Nifty week ahead: Oil shock risk and Holi holiday could jolt NSE trading after February slide

March 1, 2026
Nifty week ahead: Oil shock risk and Holi holiday could jolt NSE trading after February slide

Mumbai, March 1, 2026, 12:03 IST — Market closed

  • Traders head into Monday with crude oil and Middle East headlines as the main swing factor for Indian risk assets
  • Nifty ended Friday at 25,178.65, while the IT sector logged its worst month since the 2008 crisis
  • A Holi holiday on March 3 shortens the week; investors also track PMI surveys and U.S. jobs data

Indian stocks head into a holiday-shortened week with crude oil in the driver’s seat, after U.S.-Israeli strikes on Iran triggered threats to shipping through the Strait of Hormuz. The National Stock Exchange of India reopens on Monday after a weekend shut. 1

For traders in Mumbai, the link is straightforward. India is a major crude importer, and a jump in oil prices can hit margins, lift inflation expectations and pressure the rupee — usually a poor mix for equities when the tape is already twitchy.
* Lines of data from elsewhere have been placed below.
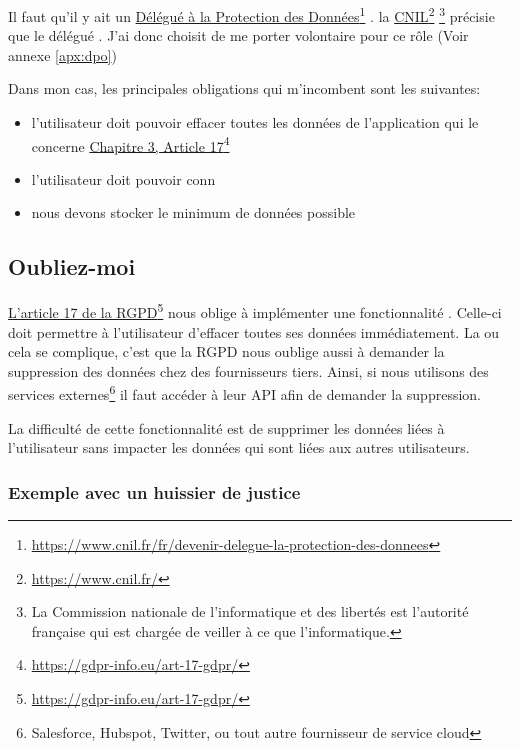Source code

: \documentclass[]{report}
\newcommand\fnurl[2]{%
  \href{#1}{#2}\footnote{\url{#1}}%
}
\begin{document}
    Il faut qu'il y ait un \fnurl{https://www.cnil.fr/fr/devenir-delegue-la-protection-des-donnees}{Délégué à la Protection des Données}. la \fnurl{https://www.cnil.fr/}{CNIL}\footnote{La Commission nationale de l'informatique et des libertés est l'autorité française qui est chargée de veiller à ce que l’informatique.} précisie que le délégué . J'ai donc choisit de me porter volontaire pour ce rôle (Voir annexe \ref{apx:dpo})


    Dans mon cas, les principales obligations qui m'incombent sont les suivantes:

    \begin{itemize}
      \item l'utilisateur doit pouvoir effacer toutes les données de l'application qui le concerne \fnurl{https://gdpr-info.eu/art-17-gdpr/}{Chapitre 3, Article 17}
      \item l'utilisateur doit pouvoir conn
      \item nous devons stocker le minimum de données possible
    \end{itemize}


    \subsection{Oubliez-moi}

      \fnurl{https://gdpr-info.eu/art-17-gdpr/}{L'article 17 de la RGPD} nous oblige à implémenter une fonctionnalité . Celle-ci doit permettre à l'utilisateur d'effacer toutes ses données immédiatement. La ou cela se complique, c'est que la RGPD nous oublige aussi à demander la suppression des données chez des fournisseurs tiers. Ainsi, si nous utilisons des services externes\footnote{Salesforce, Hubspot, Twitter, ou tout autre fournisseur de service cloud} il faut accéder à leur API afin de demander la suppression.

      La difficulté de cette fonctionnalité est de supprimer les données liées à l'utilisateur sans impacter les données qui sont liées aux autres utilisateurs.

      \subsubsection{Exemple avec un huissier de justice}
\end{document}
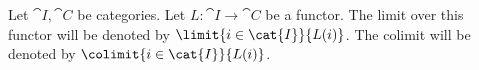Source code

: \begin{notation}
Let $\cat{I},\cat{C}$ be categories.
Let $L: \cat{I} \rightarrow \cat{C}$ be a functor.
The limit over this functor will be denoted by
$\limit{i \in \cat{I}}{L(i)}$.
The colimit will be denoted by
$\colimit{i \in \cat{I}}{L(i)}$.
\end{notation}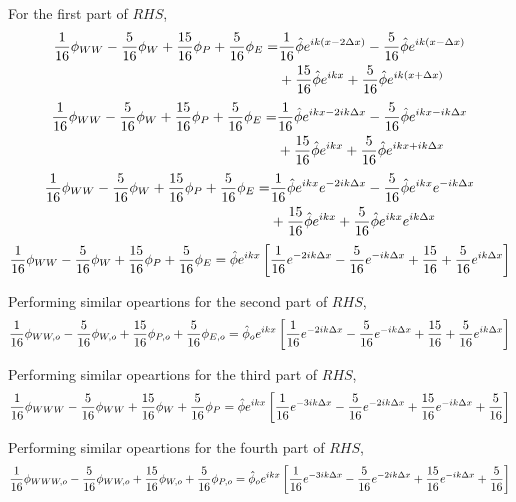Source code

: \documentclass[a4paper, 12pt]{report}
\begin{document}
\begin{center}
For the first part of $RHS$,
\begin{equation*}
\begin{split}
\frac{1}{16}\phi_{WW} - \frac{5}{16}\phi_{W} + \frac{15}{16}\phi_{P} + \frac{5}{16}\phi_{E} = & \frac{1}{16}\hat{\phi}e^{ik(x - 2\Delta x)} - \frac{5}{16}\hat{\phi}e^{ik(x - \Delta x)}       
\\ &+ \frac{15}{16}\hat{\phi}e^{ikx} + \frac{5}{16}\hat{\phi}e^{ik(x + \Delta x)}
\end{split}
\end{equation*}
\begin{equation*}
\begin{split}
\frac{1}{16}\phi_{WW} - \frac{5}{16}\phi_{W} + \frac{15}{16}\phi_{P} + \frac{5}{16}\phi_{E} = & \frac{1}{16}\hat{\phi}e^{ikx - 2ik\Delta x} - \frac{5}{16}\hat{\phi}e^{ikx - ik\Delta x}       
\\ &+ \frac{15}{16}\hat{\phi}e^{ikx} + \frac{5}{16}\hat{\phi}e^{ikx + ik\Delta x}
\end{split}
\end{equation*}
\begin{equation*}
\begin{split}
\frac{1}{16}\phi_{WW} - \frac{5}{16}\phi_{W} + \frac{15}{16}\phi_{P} + \frac{5}{16}\phi_{E} = & \frac{1}{16}\hat{\phi}e^{ikx}e^{-2ik\Delta x} - \frac{5}{16}\hat{\phi}e^{ikx}e^{-ik\Delta x}       
\\ &+ \frac{15}{16}\hat{\phi}e^{ikx} + \frac{5}{16}\hat{\phi}e^{ikx}e^{ik\Delta x}         
\end{split}
\end{equation*}
$$\frac{1}{16}\phi_{WW} - \frac{5}{16}\phi_{W} + \frac{15}{16}\phi_{P} + \frac{5}{16}\phi_{E} = \hat{\phi}e^{ikx}\left[\frac{1}{16}e^{-2ik\Delta x} - \frac{5}{16}e^{-ik\Delta x} + \frac{15}{16} + \frac{5}{16}e^{ik\Delta x}\right]$$ 

Performing similar opeartions for the second part of $RHS$,
$$\frac{1}{16}\phi_{WW,o} - \frac{5}{16}\phi_{W,o} + \frac{15}{16}\phi_{P,o} + \frac{5}{16}\phi_{E,o} = \hat{\phi}_oe^{ikx}\left[\frac{1}{16}e^{-2ik\Delta x} - \frac{5}{16}e^{-ik\Delta x} + \frac{15}{16} + \frac{5}{16}e^{ik\Delta x}\right]$$

Performing similar opeartions for the third part of $RHS$,
$$\frac{1}{16}\phi_{WWW} - \frac{5}{16}\phi_{WW} + \frac{15}{16}\phi_{W} + \frac{5}{16}\phi_{P} = \hat{\phi}e^{ikx}\left[\frac{1}{16}e^{-3ik\Delta x} - \frac{5}{16}e^{-2ik\Delta x} + \frac{15}{16}e^{-ik\Delta x} + \frac{5}{16}\right]$$

Performing similar opeartions for the fourth part of $RHS$,$$\frac{1}{16}\phi_{WWW,o} - \frac{5}{16}\phi_{WW,o} + \frac{15}{16}\phi_{W,o} + \frac{5}{16}\phi_{P,o} = \hat{\phi}_oe^{ikx}\left[\frac{1}{16}e^{-3ik\Delta x} - \frac{5}{16}e^{-2ik\Delta x} + \frac{15}{16}e^{-ik\Delta x} + \frac{5}{16}\right]$$
   

\end{center}
\end{document}
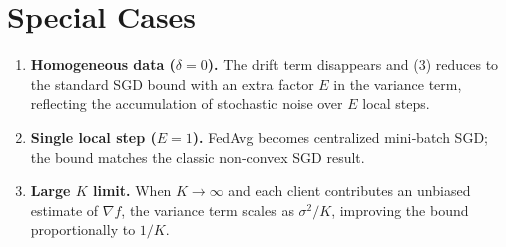 \documentclass{article}
\begin{document}
\section*{Special Cases}
\begin{enumerate}[label=\alph*.]
\item \textbf{Homogeneous data ($\delta=0$).}  
The drift term disappears and (3) reduces to the standard SGD bound with an extra factor $E$ in the variance term, reflecting the accumulation of stochastic noise over $E$ local steps.
\item \textbf{Single local step ($E=1$).}  
FedAvg becomes centralized mini‑batch SGD; the bound matches the classic non‑convex SGD result.
\item \textbf{Large $K$ limit.}  
When $K\to\infty$ and each client contributes an unbiased estimate of $\nabla f$, the variance term scales as $\sigma^2/K$, improving the bound proportionally to $1/K$.
\end{enumerate}
\end{document}
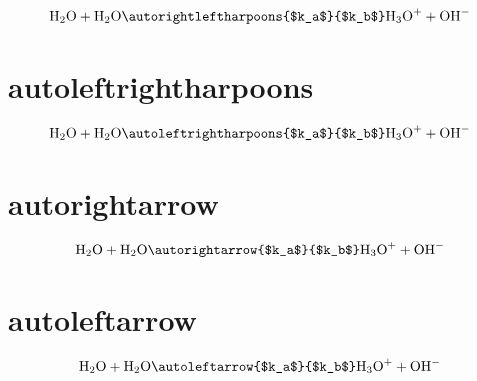 \documentclass[fleqn,12pt,a4paper]{article}
\begin{document}
\begin{displaymath}
\aqua + \aqua \autorightleftharpoons{$k_a$}{$k_b$} \acid + \base
\end{displaymath}


\section{autoleftrightharpoons}


\begin{displaymath}
\aqua + \aqua \autoleftrightharpoons{$k_a$}{$k_b$} \acid + \base
\end{displaymath}


\section{autorightarrow}


\begin{displaymath}
\aqua + \aqua \autorightarrow{$k_a$}{$k_b$} \acid + \base
\end{displaymath}


\section{autoleftarrow}


\begin{displaymath}
\aqua + \aqua \autoleftarrow{$k_a$}{$k_b$} \acid + \base
\end{displaymath}
\end{document}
The Nifty 50 fell 1.25% on Friday to close at 25,178.65, while the Sensex dropped 1.17% to 81,287.19. The benchmarks posted their third straight monthly decline, with the Nifty down 0.6% in February; the Nifty IT index tumbled 19.5% for its worst month since September 2008, as investors worried artificial intelligence could erode earnings. “There is now a cloud of uncertainty hanging over the profitability and margin outlook for Indian IT companies,” said Saurabh Jain, assistant vice president of retail equities at SMC Global. 2

Oil is the wild card that can override those domestic narratives in a single session. “Oil prices will rise sharply when markets open,” Eurasia Group analysts said, while Barclays warned Brent “could hit $100” as the market prices supply risk tied to Hormuz. 3

OPEC+, which groups the Organization of the Petroleum Exporting Countries and allies including Russia, meets later on Sunday and may consider a larger-than-planned output increase of 411,000 barrels per day for April, two sources close to the talks told Reuters. Oil hit $73 a barrel on Friday, the highest level since July, the report said. 4

On the domestic macro front, India’s economy grew 7.8% in the October-December quarter under a revamped GDP series, slowing from 8.4% in the prior quarter but still leading major economies, Reuters reported on Friday. “Service sector performance signals a strong lift, besides double-digit growth in manufacturing,” said Radhika Rao, an economist at DBS Bank, while ICRA chief economist Aditi Nayar said the central bank is likely to keep rates on hold even as inflation may rise temporarily. 5

Heat is another macro risk creeping into the conversation as March starts. India is set for a hotter-than-normal summer, and “above-normal heatwave days are expected over most parts of the country during March to May 2026,” IMD director-general Mrutyunjay Mohapatra said on Saturday, raising the odds that traders reprice food and power-demand risks as the season builds. 6

Positioning looks less one-way than earlier in the year. Foreign portfolio investors (FPIs) — overseas investors in Indian capital markets — net bought 22,615 crore rupees’ worth of equities in February, NSDL data showed, after net outflows in January. 7

The rupee enters March with a small cushion, but it will not be immune if oil spikes. The currency strengthened about 1% in February for its first monthly rise since April 2025, and ended Friday at 90.9750 per dollar, Reuters reported. 8

The trading week itself is chopped up. The NSE is shut on Tuesday, March 3, for Holi, according to the exchange’s holiday calendar. 9

On the data docket, investors track purchasing managers’ index (PMI) surveys — business-activity gauges watched for growth momentum — with the manufacturing PMI due on the first working day of the month and services on the third. Global risk appetite may also hinge on the U.S. employment report: the Bureau of Labor Statistics schedule shows the February jobs release on Friday, March 6, at 8:30 a.m. ET. 10

But the cleanest risk for Indian equities is still the one that sets the opening tone: a sustained disruption around Hormuz that pushes fuel costs sharply higher and forces a rethink on rates, the rupee and earnings, all at once.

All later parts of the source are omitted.